─── DATA TO EXAMINE

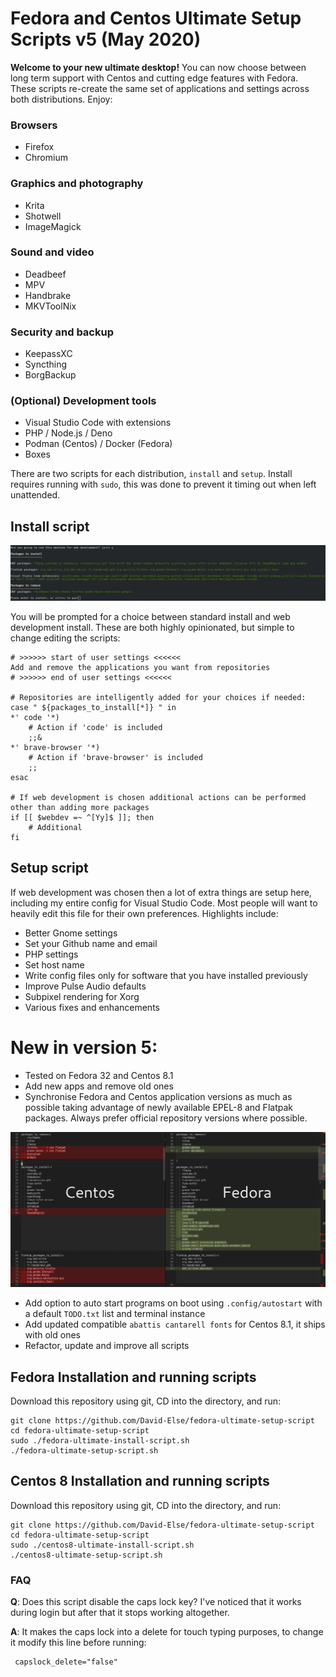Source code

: # Fedora and Centos Ultimate Setup Scripts v5 (May 2020)

**Welcome to your new ultimate desktop!** You can now choose between long term support with Centos and cutting edge features with Fedora. These scripts re-create the same set of applications and settings across both distributions. Enjoy:

### Browsers

- Firefox
- Chromium

### Graphics and photography

- Krita
- Shotwell
- ImageMagick

### Sound and video

- Deadbeef
- MPV
- Handbrake
- MKVToolNix

### Security and backup

- KeepassXC
- Syncthing
- BorgBackup

### (Optional) Development tools

- Visual Studio Code with extensions
- PHP / Node.js / Deno
- Podman (Centos) / Docker (Fedora)
- Boxes

There are two scripts for each distribution, `install` and `setup`. Install requires running with `sudo`, this was done to prevent it timing out when left unattended.

## Install script

![Fedora and centos app differences](images/install-script-v5.png)

You will be prompted for a choice between standard install and web development install. These are both highly opinionated, but simple to change editing the scripts:

```shell
# >>>>>> start of user settings <<<<<<
Add and remove the applications you want from repositories
# >>>>>> end of user settings <<<<<<

# Repositories are intelligently added for your choices if needed:
case " ${packages_to_install[*]} " in
*' code '*)
    # Action if 'code' is included
    ;;&
*' brave-browser '*)
    # Action if 'brave-browser' is included
    ;;
esac

# If web development is chosen additional actions can be performed other than adding more packages
if [[ $webdev =~ ^[Yy]$ ]]; then
    # Additional
fi
```

## Setup script

If web development was chosen then a lot of extra things are setup here, including my entire config for Visual Studio Code. Most people will want to heavily edit this file for their own preferences. Highlights include:

- Better Gnome settings
- Set your Github name and email
- PHP settings
- Set host name
- Write config files only for software that you have installed previously
- Improve Pulse Audio defaults
- Subpixel rendering for Xorg
- Various fixes and enhancements

# New in version 5:

- Tested on Fedora 32 and Centos 8.1
- Add new apps and remove old ones
- Synchronise Fedora and Centos application versions as much as possible taking advantage of newly available EPEL-8 and Flatpak packages. Always prefer official repository versions where possible.

![Fedora and centos app differences](images/differences_centos_fedora_packages.png)

- Add option to auto start programs on boot using `.config/autostart` with a default `TODO.txt` list and terminal instance
- Add updated compatible `abattis cantarell fonts` for Centos 8.1, it ships with old ones
- Refactor, update and improve all scripts

## Fedora Installation and running scripts

Download this repository using git, CD into the directory, and run:

```
git clone https://github.com/David-Else/fedora-ultimate-setup-script
cd fedora-ultimate-setup-script
sudo ./fedora-ultimate-install-script.sh
./fedora-ultimate-setup-script.sh
```

## Centos 8 Installation and running scripts

Download this repository using git, CD into the directory, and run:

```
git clone https://github.com/David-Else/fedora-ultimate-setup-script
cd fedora-ultimate-setup-script
sudo ./centos8-ultimate-install-script.sh
./centos8-ultimate-setup-script.sh
```

### FAQ

**Q**: Does this script disable the caps lock key? I've noticed that it works during login but after that it stops working altogether.

**A**: It makes the caps lock into a delete for touch typing purposes, to change it modify this line before running:

```shell
 capslock_delete="false"
```
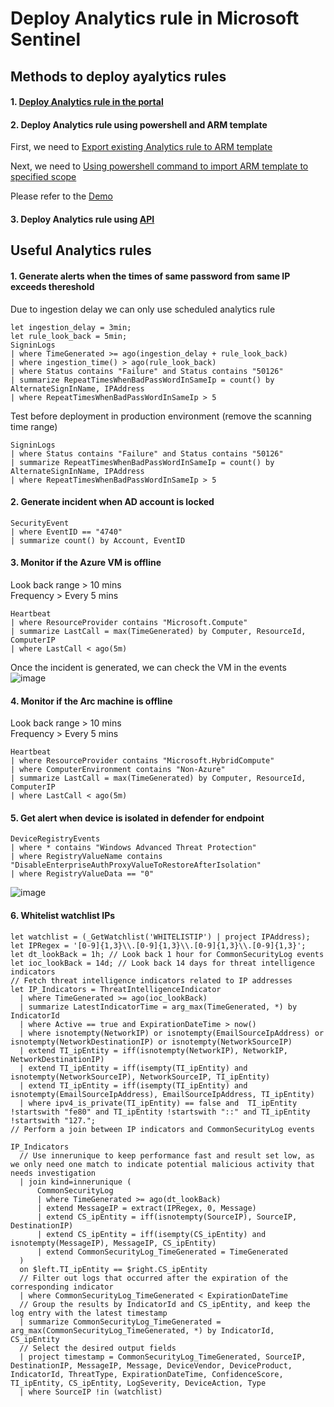 # Deploy Analytics rule in Microsoft Sentinel

## Methods to deploy ayalytics rules
#### 1. [Deploy Analytics rule in the portal](https://learn.microsoft.com/en-us/azure/sentinel/import-export-analytics-rules)
#### 2. Deploy Analytics rule using powershell and ARM template

First, we need to [Export existing Analytics rule to ARM template](https://learn.microsoft.com/en-us/azure/sentinel/import-export-analytics-rules#export-rules)

Next, we need to [Using powershell command to import ARM template to specified scope](https://learn.microsoft.com/en-us/azure/azure-resource-manager/templates/deploy-powershell#deployment-scope)

Please refer to the [Demo](https://github.com/guguji666666/GJS-Sentinel-Tips/blob/main/Repository%20integration/Export%20contents%20to%20ARM%20templates/Export%20analytics%20rules.md#optional-use-powershell-to-import-arm-template)

#### 3. Deploy Analytics rule using [API](https://learn.microsoft.com/en-us/rest/api/securityinsights/stable/alert-rules)

## Useful Analytics rules

#### 1. Generate alerts when the times of same password from same IP exceeds thereshold

Due to ingestion delay we can only use scheduled analytics rule
```kusto
let ingestion_delay = 3min;
let rule_look_back = 5min;
SigninLogs
| where TimeGenerated >= ago(ingestion_delay + rule_look_back)
| where ingestion_time() > ago(rule_look_back)
| where Status contains "Failure" and Status contains "50126"
| summarize RepeatTimesWhenBadPassWordInSameIp = count() by AlternateSignInName, IPAddress
| where RepeatTimesWhenBadPassWordInSameIp > 5
```

Test before deployment in production environment (remove the scanning time range)
```kusto
SigninLogs
| where Status contains "Failure" and Status contains "50126"
| summarize RepeatTimesWhenBadPassWordInSameIp = count() by AlternateSignInName, IPAddress
| where RepeatTimesWhenBadPassWordInSameIp > 5
```

#### 2. Generate incident when AD account is locked
```kusto
SecurityEvent
| where EventID == "4740"
| summarize count() by Account, EventID
```

#### 3. Monitor if the Azure VM is offline
Look back range > 10 mins <br>
Frequency > Every 5 mins
```kusto
Heartbeat
| where ResourceProvider contains "Microsoft.Compute"
| summarize LastCall = max(TimeGenerated) by Computer, ResourceId, ComputerIP
| where LastCall < ago(5m)
```
Once the incident is generated, we can check the VM in the events <br>
![image](https://user-images.githubusercontent.com/96930989/236965945-220d3c6c-7911-4ddc-83a2-e18828384909.png)

#### 4. Monitor if the Arc machine is offline
Look back range > 10 mins <br>
Frequency > Every 5 mins
```kusto
Heartbeat
| where ResourceProvider contains "Microsoft.HybridCompute"
| where ComputerEnvironment contains "Non-Azure"
| summarize LastCall = max(TimeGenerated) by Computer, ResourceId, ComputerIP
| where LastCall < ago(5m)
```

#### 5. Get alert when device is isolated in defender for endpoint
```kusto
DeviceRegistryEvents
| where * contains "Windows Advanced Threat Protection"
| where RegistryValueName contains "DisableEnterpriseAuthProxyValueToRestoreAfterIsolation"
| where RegistryValueData == "0"
```
![image](https://github.com/guguji666666/GJS-Sentinel-Tips/assets/96930989/2ffee352-f97b-4e69-83cd-68f61b8c7943)

#### 6. Whitelist watchlist IPs
```kql
let watchlist = (_GetWatchlist('WHITELISTIP') | project IPAddress);
let IPRegex = '[0-9]{1,3}\\.[0-9]{1,3}\\.[0-9]{1,3}\\.[0-9]{1,3}';
let dt_lookBack = 1h; // Look back 1 hour for CommonSecurityLog events
let ioc_lookBack = 14d; // Look back 14 days for threat intelligence indicators
// Fetch threat intelligence indicators related to IP addresses
let IP_Indicators = ThreatIntelligenceIndicator
  | where TimeGenerated >= ago(ioc_lookBack)
  | summarize LatestIndicatorTime = arg_max(TimeGenerated, *) by IndicatorId
  | where Active == true and ExpirationDateTime > now()
  | where isnotempty(NetworkIP) or isnotempty(EmailSourceIpAddress) or isnotempty(NetworkDestinationIP) or isnotempty(NetworkSourceIP)
  | extend TI_ipEntity = iff(isnotempty(NetworkIP), NetworkIP, NetworkDestinationIP)
  | extend TI_ipEntity = iff(isempty(TI_ipEntity) and isnotempty(NetworkSourceIP), NetworkSourceIP, TI_ipEntity)
  | extend TI_ipEntity = iff(isempty(TI_ipEntity) and isnotempty(EmailSourceIpAddress), EmailSourceIpAddress, TI_ipEntity)
  | where ipv4_is_private(TI_ipEntity) == false and  TI_ipEntity !startswith "fe80" and TI_ipEntity !startswith "::" and TI_ipEntity !startswith "127.";
// Perform a join between IP indicators and CommonSecurityLog events

IP_Indicators
  // Use innerunique to keep performance fast and result set low, as we only need one match to indicate potential malicious activity that needs investigation
  | join kind=innerunique (
      CommonSecurityLog
      | where TimeGenerated >= ago(dt_lookBack)
      | extend MessageIP = extract(IPRegex, 0, Message)
      | extend CS_ipEntity = iff(isnotempty(SourceIP), SourceIP, DestinationIP)
      | extend CS_ipEntity = iff(isempty(CS_ipEntity) and isnotempty(MessageIP), MessageIP, CS_ipEntity)
      | extend CommonSecurityLog_TimeGenerated = TimeGenerated
  )
  on $left.TI_ipEntity == $right.CS_ipEntity
  // Filter out logs that occurred after the expiration of the corresponding indicator
  | where CommonSecurityLog_TimeGenerated < ExpirationDateTime
  // Group the results by IndicatorId and CS_ipEntity, and keep the log entry with the latest timestamp
  | summarize CommonSecurityLog_TimeGenerated = arg_max(CommonSecurityLog_TimeGenerated, *) by IndicatorId, CS_ipEntity
  // Select the desired output fields
  | project timestamp = CommonSecurityLog_TimeGenerated, SourceIP, DestinationIP, MessageIP, Message, DeviceVendor, DeviceProduct, IndicatorId, ThreatType, ExpirationDateTime, ConfidenceScore, TI_ipEntity, CS_ipEntity, LogSeverity, DeviceAction, Type
  | where SourceIP !in (watchlist)
```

──────

WHAT THE TASK REQUIRES: Print the data exactly, from its first line to the line containing "### (Optional) Development tools", both included. Omit the pictures.

RESULT:
Source code

: # Fedora and Centos Ultimate Setup Scripts v5 (May 2020)

**Welcome to your new ultimate desktop!** You can now choose between long term support with Centos and cutting edge features with Fedora. These scripts re-create the same set of applications and settings across both distributions. Enjoy:

### Browsers

- Firefox
- Chromium

### Graphics and photography

- Krita
- Shotwell
- ImageMagick

### Sound and video

- Deadbeef
- MPV
- Handbrake
- MKVToolNix

### Security and backup

- KeepassXC
- Syncthing
- BorgBackup

### (Optional) Development tools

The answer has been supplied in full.